Configure your Dashboard to Alert
Alerts are created within dashboards. Prior to creating an alert, ensure that you have an existing dashboard that accurately depicts your data.
-
Select the dashboard panel that contains the metric from which you would like to generate an alert and choose Edit.
-
Click Alert, then Create Alert.
-
In the Alert Config section:
-
Name: Enter a name for your alert. This appears as the subject in GoAlert and Slack.
-
Conditions: Choose the parameters for when to generate an alert.
-
Click Test Rule. The test displays true if the alert would trigger based on the current conditions and false if it would not.
-
Clicking Test Rule does not generate a rule to your notification channel. It only tells you whether your data met the criteria to trigger an alert or not.
- In the Notifications section:
- Send to: Click the + and choose where to send the alert.
- Message: Add information to explain what is happening or the steps to take to resolve the issue. This shows up in the body of your notification. [
- Save your dashboard. The alert is now set.
No Data or Execution Error
On the Alert -> Alert Config page, there are two dropdown options which aren’t explained clearly in Grafana.
- If no data or all values are null - When this is set, a “No Data” alert will fire to say there is no data in your Query Condition timeframe (default 5 minutes).
- If you would like to be notified when we are not receiving your metrics, Set State To
Alerting
.- Warning - This will also fire when there is lag in the metrics pipeline. This alert may still be interesting, because it allows you to know when you have a lack of visibility into your metrics.
- If you would not like to be notified when there is lag, or when we have not received your metrics, Set State To
Keep Last State
.
- If you would like to be notified when we are not receiving your metrics, Set State To
- If execution error or timeout - This is when there is an execution error between Grafana and InfluxDB. You don’t want to be alerted based off the Measurement team’s backend infrastructure, so this should always be set to
Keep Last State
.
Notable Grafana Alerting Limitations
Grafana determines whether an alert should or should not be triggered at a tile level; therefore, heed the following example:
- One tile shows the CPU of two hosts
- Host A violates the threshold and sets the tile to “Alerting”.
- Host B violates the threshold (remove violation). The tile is already alerting because of Host A, so the second violoation (Host B) does not cause another notification to be sent.
- Host A resolves its CPU issue and changes to “OK”. Although that host is “OK”, since Host B is still “Alerting”, the tile is still alerting.
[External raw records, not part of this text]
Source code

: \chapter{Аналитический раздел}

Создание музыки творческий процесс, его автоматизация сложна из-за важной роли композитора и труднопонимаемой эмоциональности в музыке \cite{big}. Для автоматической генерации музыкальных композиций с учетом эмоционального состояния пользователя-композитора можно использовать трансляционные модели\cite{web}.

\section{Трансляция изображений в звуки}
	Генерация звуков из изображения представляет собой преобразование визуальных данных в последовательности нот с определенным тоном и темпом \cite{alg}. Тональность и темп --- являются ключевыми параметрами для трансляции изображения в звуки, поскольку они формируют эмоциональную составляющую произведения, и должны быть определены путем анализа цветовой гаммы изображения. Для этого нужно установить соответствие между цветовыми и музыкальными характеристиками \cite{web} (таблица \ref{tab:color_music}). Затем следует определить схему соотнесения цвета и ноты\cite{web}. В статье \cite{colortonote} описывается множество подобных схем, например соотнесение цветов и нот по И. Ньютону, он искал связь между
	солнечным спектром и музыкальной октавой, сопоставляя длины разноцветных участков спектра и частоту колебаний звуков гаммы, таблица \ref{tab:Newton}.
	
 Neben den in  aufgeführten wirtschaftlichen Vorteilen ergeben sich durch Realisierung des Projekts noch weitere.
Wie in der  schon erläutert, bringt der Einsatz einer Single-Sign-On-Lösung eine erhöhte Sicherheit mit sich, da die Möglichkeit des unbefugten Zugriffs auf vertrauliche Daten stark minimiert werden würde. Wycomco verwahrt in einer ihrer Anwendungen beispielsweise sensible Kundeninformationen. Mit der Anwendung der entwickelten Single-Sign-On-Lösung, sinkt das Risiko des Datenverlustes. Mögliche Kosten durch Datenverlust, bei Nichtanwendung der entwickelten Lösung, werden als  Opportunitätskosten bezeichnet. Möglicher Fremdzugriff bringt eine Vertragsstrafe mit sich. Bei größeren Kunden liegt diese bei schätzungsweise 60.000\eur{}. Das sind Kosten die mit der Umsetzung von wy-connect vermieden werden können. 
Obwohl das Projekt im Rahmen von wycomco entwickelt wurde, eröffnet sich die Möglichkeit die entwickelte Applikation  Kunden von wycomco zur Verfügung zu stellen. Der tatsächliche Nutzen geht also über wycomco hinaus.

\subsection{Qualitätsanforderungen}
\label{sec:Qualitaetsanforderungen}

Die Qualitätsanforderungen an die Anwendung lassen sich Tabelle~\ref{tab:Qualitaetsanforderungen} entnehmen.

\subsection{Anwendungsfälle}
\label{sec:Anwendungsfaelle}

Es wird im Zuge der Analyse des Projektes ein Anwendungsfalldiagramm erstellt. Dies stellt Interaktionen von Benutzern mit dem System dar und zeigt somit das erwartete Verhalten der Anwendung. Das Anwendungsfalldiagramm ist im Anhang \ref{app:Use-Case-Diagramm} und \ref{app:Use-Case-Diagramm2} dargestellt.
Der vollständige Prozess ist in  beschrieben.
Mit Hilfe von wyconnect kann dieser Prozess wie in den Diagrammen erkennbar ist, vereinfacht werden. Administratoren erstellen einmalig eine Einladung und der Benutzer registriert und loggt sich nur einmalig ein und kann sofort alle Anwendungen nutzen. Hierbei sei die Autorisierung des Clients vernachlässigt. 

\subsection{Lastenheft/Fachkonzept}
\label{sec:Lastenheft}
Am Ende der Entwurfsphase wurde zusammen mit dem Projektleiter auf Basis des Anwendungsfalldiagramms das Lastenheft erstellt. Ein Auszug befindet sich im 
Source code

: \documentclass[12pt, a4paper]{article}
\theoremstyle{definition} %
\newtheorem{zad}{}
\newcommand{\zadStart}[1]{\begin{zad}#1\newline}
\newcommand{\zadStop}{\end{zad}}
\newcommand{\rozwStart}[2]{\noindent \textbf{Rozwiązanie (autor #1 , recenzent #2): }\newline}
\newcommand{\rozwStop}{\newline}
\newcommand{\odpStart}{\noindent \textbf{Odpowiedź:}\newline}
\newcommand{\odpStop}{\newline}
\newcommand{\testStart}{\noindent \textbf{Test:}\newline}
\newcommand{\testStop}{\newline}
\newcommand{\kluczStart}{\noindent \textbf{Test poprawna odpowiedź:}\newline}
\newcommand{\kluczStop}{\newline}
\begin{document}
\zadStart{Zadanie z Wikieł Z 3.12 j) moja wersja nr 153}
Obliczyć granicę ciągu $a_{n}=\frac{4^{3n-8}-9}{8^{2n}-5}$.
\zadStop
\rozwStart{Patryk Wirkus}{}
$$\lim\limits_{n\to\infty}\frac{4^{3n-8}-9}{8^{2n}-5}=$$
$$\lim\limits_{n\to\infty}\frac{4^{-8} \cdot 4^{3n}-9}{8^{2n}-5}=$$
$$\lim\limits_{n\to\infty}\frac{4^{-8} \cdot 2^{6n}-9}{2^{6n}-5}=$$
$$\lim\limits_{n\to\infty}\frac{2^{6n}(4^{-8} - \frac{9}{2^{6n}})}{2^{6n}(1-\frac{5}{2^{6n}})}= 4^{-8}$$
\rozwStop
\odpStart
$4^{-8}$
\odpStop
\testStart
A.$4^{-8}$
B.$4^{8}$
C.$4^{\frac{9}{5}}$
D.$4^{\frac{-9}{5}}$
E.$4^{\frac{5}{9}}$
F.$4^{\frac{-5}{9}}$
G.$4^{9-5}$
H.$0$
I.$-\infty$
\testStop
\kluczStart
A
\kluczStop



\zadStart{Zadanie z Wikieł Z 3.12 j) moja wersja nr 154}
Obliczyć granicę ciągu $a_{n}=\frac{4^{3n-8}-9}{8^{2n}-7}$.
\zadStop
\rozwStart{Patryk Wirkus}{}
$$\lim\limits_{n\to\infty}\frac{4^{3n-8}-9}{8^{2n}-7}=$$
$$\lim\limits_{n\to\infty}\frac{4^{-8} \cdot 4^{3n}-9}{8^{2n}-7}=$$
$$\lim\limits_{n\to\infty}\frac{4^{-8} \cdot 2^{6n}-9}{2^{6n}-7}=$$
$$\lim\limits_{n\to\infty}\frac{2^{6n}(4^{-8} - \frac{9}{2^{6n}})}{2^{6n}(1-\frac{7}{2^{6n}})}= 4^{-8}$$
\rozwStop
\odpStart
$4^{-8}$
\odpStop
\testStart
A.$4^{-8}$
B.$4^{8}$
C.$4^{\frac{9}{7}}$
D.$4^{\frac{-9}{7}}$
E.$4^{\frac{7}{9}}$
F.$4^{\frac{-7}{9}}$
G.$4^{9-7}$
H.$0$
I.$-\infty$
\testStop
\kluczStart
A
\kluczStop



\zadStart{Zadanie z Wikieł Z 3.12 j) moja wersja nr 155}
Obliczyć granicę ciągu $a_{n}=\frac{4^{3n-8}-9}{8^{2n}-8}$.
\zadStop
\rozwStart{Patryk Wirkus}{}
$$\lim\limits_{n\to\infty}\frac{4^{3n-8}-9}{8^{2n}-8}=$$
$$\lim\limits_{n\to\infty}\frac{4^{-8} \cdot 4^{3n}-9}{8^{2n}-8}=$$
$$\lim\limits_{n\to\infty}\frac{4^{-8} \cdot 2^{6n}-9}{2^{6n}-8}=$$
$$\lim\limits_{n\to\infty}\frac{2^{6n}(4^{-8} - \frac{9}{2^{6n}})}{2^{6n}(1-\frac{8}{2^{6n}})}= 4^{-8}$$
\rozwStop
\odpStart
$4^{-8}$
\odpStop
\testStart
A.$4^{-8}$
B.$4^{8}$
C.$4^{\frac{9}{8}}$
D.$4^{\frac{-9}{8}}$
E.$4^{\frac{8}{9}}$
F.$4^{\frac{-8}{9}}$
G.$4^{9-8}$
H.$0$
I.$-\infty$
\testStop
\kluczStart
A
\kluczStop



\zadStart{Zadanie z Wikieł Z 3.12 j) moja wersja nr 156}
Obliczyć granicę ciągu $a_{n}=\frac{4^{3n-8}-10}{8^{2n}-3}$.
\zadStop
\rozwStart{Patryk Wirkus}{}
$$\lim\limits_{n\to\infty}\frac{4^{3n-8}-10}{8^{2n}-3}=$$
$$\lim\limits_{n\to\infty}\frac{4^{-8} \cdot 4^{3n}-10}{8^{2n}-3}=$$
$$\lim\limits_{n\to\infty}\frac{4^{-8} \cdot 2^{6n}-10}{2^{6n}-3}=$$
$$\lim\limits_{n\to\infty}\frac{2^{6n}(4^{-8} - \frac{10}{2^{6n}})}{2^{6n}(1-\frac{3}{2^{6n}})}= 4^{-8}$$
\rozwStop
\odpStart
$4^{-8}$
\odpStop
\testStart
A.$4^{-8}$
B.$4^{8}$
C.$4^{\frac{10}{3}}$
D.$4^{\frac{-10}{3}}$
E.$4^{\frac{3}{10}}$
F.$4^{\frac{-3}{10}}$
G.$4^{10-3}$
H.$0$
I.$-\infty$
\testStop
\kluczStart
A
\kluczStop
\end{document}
Therefore, Host A does not send an “OK” notification. An “OK” notification is only sent once both hosts have resolved.
If there is only one line on the graph, this should not be an issue.
Grafana cannot create an alert on a tile which has a template. To overcome this, a duplicate of the tile can be made which uses the specific metric/tags combination you’d like to alert on. Documentation here. Issue here.
Grafana doesn’t currently handle responses from webhook notifications, so if any of these calls fail, you are not notified that the alert was not created successfully.